Gwlana | WWoolgathering: Gathering ‘Residual Culture’ in Debate Over Welsh Upland Land-use


First and second supervisors 

Tertiary supervisor


Abstract

Post-Brexit, Welsh mountain Pumlumon, a microcosm of challenges facing the Welsh uplands, is a focus of heated debate between farming/rewilding and the site of a conspicuous abundance of ‘waste’ wool. In response, this research summons Welsh custom gwlana (woolgathering), which transformed upland wastes into textiles along/across margins of farmed/wild, as a feminist ‘critical spatial practice’ (Rendell 2003). It explores how gwlana, as a practice of ‘residual culture’ (Williams 1977) can inform renegotiation of the farming/rewilding binary in debate over Pumlumon, and, in the context of the Wellbeing of Future Generations (Wales) Act 2015, engender processes of multispecies wellbeing.

This practice-led research draws feminism, landscape studies, textiles, poetry and performance into new interpretations of residual culture. Given scant archival evidence of gwlana, it works between margins of field and archive, performing gwlana’s cycling processes of gathering-spinning-dyeing-knitting upland wastes as embodied, collaborative textile and textual practices. Where each process manifests a different temporality of waste, the research evaluates how gwlana enacts a ‘tensile ethic’ (Manning) of gathering, renegotiating tensions within land-use debate by gathering relations of care between times, generations and bodies of multispecies communities, language and land. 
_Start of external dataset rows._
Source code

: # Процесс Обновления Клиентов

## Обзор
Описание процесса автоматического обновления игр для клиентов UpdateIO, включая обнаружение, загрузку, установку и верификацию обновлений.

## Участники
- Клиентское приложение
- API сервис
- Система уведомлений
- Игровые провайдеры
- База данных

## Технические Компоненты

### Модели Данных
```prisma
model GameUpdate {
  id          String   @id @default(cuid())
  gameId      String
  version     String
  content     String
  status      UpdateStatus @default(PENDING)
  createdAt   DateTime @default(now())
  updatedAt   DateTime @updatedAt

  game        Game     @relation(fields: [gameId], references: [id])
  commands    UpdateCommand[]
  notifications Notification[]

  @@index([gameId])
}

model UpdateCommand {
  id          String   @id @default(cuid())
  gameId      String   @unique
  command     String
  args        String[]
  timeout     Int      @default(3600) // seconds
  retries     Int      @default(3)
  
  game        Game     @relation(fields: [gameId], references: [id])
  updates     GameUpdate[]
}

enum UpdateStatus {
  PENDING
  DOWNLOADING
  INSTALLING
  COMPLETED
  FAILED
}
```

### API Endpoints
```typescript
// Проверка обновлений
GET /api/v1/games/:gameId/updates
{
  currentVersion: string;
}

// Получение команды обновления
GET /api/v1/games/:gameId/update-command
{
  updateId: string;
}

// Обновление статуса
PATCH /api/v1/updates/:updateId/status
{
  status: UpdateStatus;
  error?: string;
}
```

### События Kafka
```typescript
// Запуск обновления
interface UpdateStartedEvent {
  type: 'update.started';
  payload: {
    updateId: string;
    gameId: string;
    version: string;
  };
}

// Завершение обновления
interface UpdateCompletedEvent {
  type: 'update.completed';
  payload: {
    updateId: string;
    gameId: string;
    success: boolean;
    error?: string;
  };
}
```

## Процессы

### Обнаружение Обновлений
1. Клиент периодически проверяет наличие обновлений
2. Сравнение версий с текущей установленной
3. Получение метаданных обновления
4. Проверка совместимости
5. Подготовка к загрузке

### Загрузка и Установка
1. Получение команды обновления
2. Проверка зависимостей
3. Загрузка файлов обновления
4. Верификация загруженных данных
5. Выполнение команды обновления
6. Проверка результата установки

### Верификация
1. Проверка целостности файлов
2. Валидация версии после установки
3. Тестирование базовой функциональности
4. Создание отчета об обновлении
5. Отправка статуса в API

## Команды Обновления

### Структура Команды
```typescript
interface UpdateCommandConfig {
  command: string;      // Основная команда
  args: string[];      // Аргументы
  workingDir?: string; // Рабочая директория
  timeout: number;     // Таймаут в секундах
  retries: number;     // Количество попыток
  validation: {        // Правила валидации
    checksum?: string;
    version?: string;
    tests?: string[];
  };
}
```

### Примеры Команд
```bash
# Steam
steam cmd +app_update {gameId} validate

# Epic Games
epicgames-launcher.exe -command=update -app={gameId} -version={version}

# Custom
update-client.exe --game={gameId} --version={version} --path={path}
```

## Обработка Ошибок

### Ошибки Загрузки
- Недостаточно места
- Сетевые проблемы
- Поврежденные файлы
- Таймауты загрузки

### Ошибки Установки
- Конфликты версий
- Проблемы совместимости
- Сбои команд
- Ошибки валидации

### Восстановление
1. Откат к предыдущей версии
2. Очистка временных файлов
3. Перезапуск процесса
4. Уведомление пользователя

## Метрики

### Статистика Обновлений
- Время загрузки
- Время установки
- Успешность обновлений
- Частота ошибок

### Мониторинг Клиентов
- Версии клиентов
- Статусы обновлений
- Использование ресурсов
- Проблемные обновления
Over 5 annual cycles, the practice operates collaboratively with local farmers, schools, craft groups, conservation charities, environmental organisations and activists to process wool from a local breed of sheep into a flock of hats, which are auctioned in a ‘regathering’ at a local sheep mart. The 5 stages of this process, documented in the 5-part thesis, generate textiles and texts: gathering – wool/ballad; spinning – yarn/script; dyeing – coloured yarn/recipemaps; knitting – hats/patterns; regathering – auction/catalogue. The ‘residues’ of the practice are gathered and circulated to wider publics, stakeholders and policymakers through a quarterly broadsheet, which gives collective voice to contingent communities gathered across farming/rewilding binaries through gwlana, and offers ‘resources of hope’ (Williams) for development of land-use legislation under the Act.


Biography


Zoë Quick is an architect, artist and activist whose transdisciplinary practice engages poetry, performance and craft to facilitate collaborative and transformative encounters between archives and landscapes. She has led internationally acclaimed design projects for cultural institutions and landscapes, including the V&A, Kew Palace and Guggenheim Bilbao. Alongside her practice-led PhD, she currently teaches on the Masters in Sustainable Architecture, and the MSc in Sustainability and Behaviour Change at The Centre for Alternative Technology, Machynlleth. She has previously taught at The Bartlett School of Architecture, The Welsh School of Architecture (Cardiff University), The University of Nottingham, and Kingston University.


 

Funding

  • London Arts and Humanities Partnership Studentship


Image: 'Testing a Lock’, Zoë Quick.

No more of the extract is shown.